# 2004 Nissan 350z - Z1 Performance's Other Shop Car



## [email protected] (Jun 21, 2007)

This is the second install in this car. The previous install consisted of:


Kenwood DDX7015 Headunit
McIntosh MC431 Amplifier
Focul Utopia 6.5 2-Way Components (Mids in the door, Tweets Custom Molded into the stock Kickpanels)
SEAS Lotus 10 inch subwoofer. The sub box is all MDF (no glass), and is ported.
Tsunami 5 farad cap
Dynamat Extreme throughout

Here are the pictures from the initial install.


















































The sound quality was not bad, but we knew there was definitely room for improvement.

So this time around we made some slight changes. The latest install consisted of these changes:


Replace the Kenwood DDX7015 with McIntosh MX406 headunit
Replace McIntosh MC431 with MCC406M amp
New seats! (took out the red Brides and replaced them with something ultra ultra rare!)
Custom alcantera work for certain key interior spots (more on this in pics to come)
McIntosh sub bass controller (in the coolest spot ever!)
Sirius tuner mounted in factory cubby (my car has no nav) with stealth mounted antennea
Drill out factory door speaker grilles and re-wrap in windsong
Ran new power/ground wires (now 4 gauge) from cap to amp

We retained the Focal Utopia fronts, and SEAS Lotus 10 inch sub.

On to the pictures, not the best but you get the idea...










































Our thoughts...



> Now, my system before sounded really nice.
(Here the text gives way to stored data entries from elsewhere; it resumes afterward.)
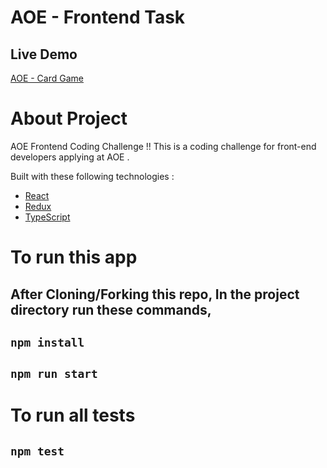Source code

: # AOE - Frontend Task

## Live Demo

[AOE - Card Game](https://card-game-aoe.netlify.app/)

# About Project

AOE Frontend Coding Challenge !!
This is a coding challenge for front-end developers applying at AOE .

Built with these following technologies :

- [React](https://facebook.github.io/react/)
- [Redux](http://redux.js.org/)
- [TypeScript](https://www.typescriptlang.org/)

# To run this app

## After Cloning/Forking this repo, In the project directory run these commands,

## `npm install`

## `npm run start`

# To run all tests

## `npm test`
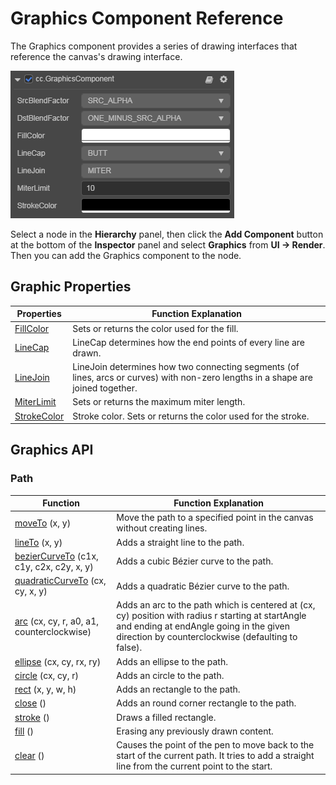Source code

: # Graphics Component Reference

The Graphics component provides a series of drawing interfaces that reference the canvas's drawing interface.

![](graphics/graphics.png)

Select a node in the **Hierarchy** panel, then click the **Add Component** button at the bottom of the **Inspector** panel and select **Graphics** from **UI -> Render**. Then you can add the Graphics component to the node.

## Graphic Properties

| Properties | Function Explanation |
| -------------- | ----------- |
| [FillColor](graphics/fillColor.md)     | Sets or returns the color used for the fill. |
| [LineCap](graphics/lineCap.md) | LineCap determines how the end points of every line are drawn. |
| [LineJoin](graphics/lineJoin.md)       | LineJoin determines how two connecting segments (of lines, arcs or curves) with non-zero lengths in a shape are joined together. |
| [MiterLimit](graphics/miterLimit.md)   | Sets or returns the maximum miter length.  |
| [StrokeColor](graphics/strokeColor.md) | Stroke color. Sets or returns the color used for the stroke. |
<!-- [LineWidth](graphics/lineWidth.md): Current line width. -->

## Graphics API

### Path

| Function | Function Explanation |
| -------------- | ----------- |
| [moveTo](graphics/moveTo.md) (x, y) | Move the path to a specified point in the canvas without creating lines. |
| [lineTo](graphics/lineTo.md) (x, y) | Adds a straight line to the path. |
| [bezierCurveTo](graphics/bezierCurveTo.md) (c1x, c1y, c2x, c2y, x, y) | Adds a cubic Bézier curve to the path. |
| [quadraticCurveTo](graphics/quadraticCurveTo.md) (cx, cy, x, y) | Adds a quadratic Bézier curve to the path. |
| [arc](graphics/arc.md) (cx, cy, r, a0, a1, counterclockwise) | Adds an arc to the path which is centered at (cx, cy) position with radius r starting at startAngle and ending at endAngle going in the given direction by counterclockwise (defaulting to false). |
| [ellipse](graphics/ellipse.md) (cx, cy, rx, ry) | Adds an ellipse to the path. |
| [circle](graphics/circle.md) (cx, cy, r) | Adds an circle to the path. |
| [rect](graphics/rect.md) (x, y, w, h) | Adds an rectangle to the path. |
| [close](graphics/close.md) () | Adds an round corner rectangle to the path. |
| [stroke](graphics/stroke.md) () | Draws a filled rectangle. |
| [fill](graphics/fill.md) () | Erasing any previously drawn content. |
| [clear](graphics/clear.md) () | Causes the point of the pen to move back to the start of the current path. It tries to add a straight line from the current point to the start. |
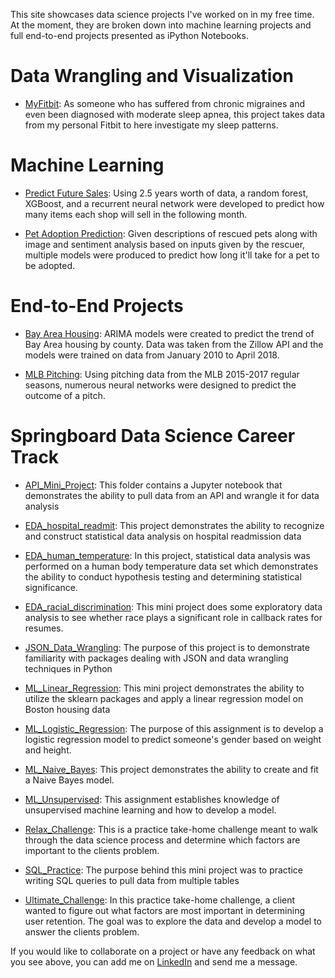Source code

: This site showcases data science projects I've worked on in my free time. At the moment, they
are broken down into machine learning projects and full end-to-end projects presented as iPython Notebooks.


# Data Wrangling and Visualization
- [MyFitbit](https://github.com/curtishiga/MyFitBit): As someone who has suffered from chronic migraines and even been diagnosed with moderate sleep apnea, this project takes data from my personal Fitbit to here investigate my sleep patterns.

# Machine Learning
- [Predict Future Sales](https://github.com/curtishiga/Predict_Fututre_Sales): Using 2.5 years worth of data, 
a random forest, XGBoost, and a recurrent neural network were developed to predict how many items each shop will 
sell in the following month. 

- [Pet Adoption Prediction](https://github.com/curtishiga/PetFinder_Adopt_Prediction): Given descriptions of rescued pets
along with image and sentiment analysis based on inputs given by the rescuer, multiple models were produced to predict how
long it'll take for a pet to be adopted.


# End-to-End Projects
- [Bay Area Housing](https://github.com/curtishiga/Capstone_Project1): ARIMA models were created to predict the 
trend of Bay Area housing by county. Data was taken from the Zillow API and the models were trained on data from 
January 2010 to April 2018.

- [MLB Pitching](https://github.com/curtishiga/Capstone_Project2): Using pitching data from the MLB 2015-2017 regular 
seasons, numerous neural networks were designed to predict the outcome of a pitch.


# Springboard Data Science Career Track

- [API_Mini_Project](https://github.com/curtishiga/Springboard_Data_Science_Career_Track/tree/master/API_Mini_Project): This folder contains a Jupyter notebook that demonstrates the ability to pull data from an API and wrangle it for data analysis

- [EDA_hospital_readmit](https://github.com/curtishiga/Springboard_Data_Science_Career_Track/tree/master/EDA_hospital_readmit): This project demonstrates the ability to recognize and construct statistical data analysis on hospital readmission data

- [EDA_human_temperature](https://github.com/curtishiga/Springboard_Data_Science_Career_Track/tree/master/EDA_human_temperature): In this project, statistical data analysis was performed on a human body temperature data set which demonstrates the ability to conduct hypothesis testing and determining statistical significance.
  
- [EDA_racial_discrimination](https://github.com/curtishiga/Springboard_Data_Science_Career_Track/tree/master/EDA_racial_discrimination): This mini project does some exploratory data analysis to see whether race plays a significant role in callback rates for resumes.
  
- [JSON_Data_Wrangling](https://github.com/curtishiga/Springboard_Data_Science_Career_Track/tree/master/JSON_Data_Wrangling): The purpose of this project is to demonstrate familiarity with packages dealing with JSON and data wrangling techniques in Python
  
- [ML_Linear_Regression](https://github.com/curtishiga/Springboard_Data_Science_Career_Track/tree/master/ML_Linear_Regression): This mini project demonstrates the ability to utilize the sklearn packages and apply a linear regression model on Boston housing data
  
- [ML_Logistic_Regression](https://github.com/curtishiga/Springboard_Data_Science_Career_Track/tree/master/ML_Logistic_Regression): The purpose of this assignment is to develop a logistic regression model to predict someone's gender based on weight and height.
  
- [ML_Naive_Bayes](https://github.com/curtishiga/Springboard_Data_Science_Career_Track/tree/master/ML_Naive_Bayes): This project demonstrates the ability to create and fit a Naive Bayes model.
  
- [ML_Unsupervised](https://github.com/curtishiga/Springboard_Data_Science_Career_Track/tree/master/ML_Unsupervised): This assignment establishes knowledge of unsupervised machine learning and how to develop a model.
  
- [Relax_Challenge](https://github.com/curtishiga/Springboard_Data_Science_Career_Track/tree/master/Relax_Challenge): This is a practice take-home challenge meant to walk through the data science process and determine which factors are important to the clients problem.
  
- [SQL_Practice](https://github.com/curtishiga/Springboard_Data_Science_Career_Track/tree/master/SQL_Practice): The purpose behind this mini project was to practice writing SQL queries to pull data from multiple tables
  
- [Ultimate_Challenge](https://github.com/curtishiga/Springboard_Data_Science_Career_Track/tree/master/Ultimate_Challenge): In this practice take-home challenge, a client wanted to figure out what factors are most important in determining user retention. The goal was to explore the data and develop a model to answer the clients problem.


If you would like to collaborate on a project or have any feedback on what you see above, 
you can add me on [LinkedIn](https://www.linkedin.com/in/curtis-higa/) and send me a message.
But this is on a whole other level! The changeover from passive to active crossovers is a completely different world. The entire stage went from somewhat low to being right at ear level...it really is an amazing transformation! Everything is just more "there". I'm really really pleased with how it turned out. Plus, with the speakers all getting twice the power they were before, the volume levels we can achieve without any interference is really staggering.


Here are some exterior shots that are a few months old. Obviously the major difference would be the seats are black and no longer red.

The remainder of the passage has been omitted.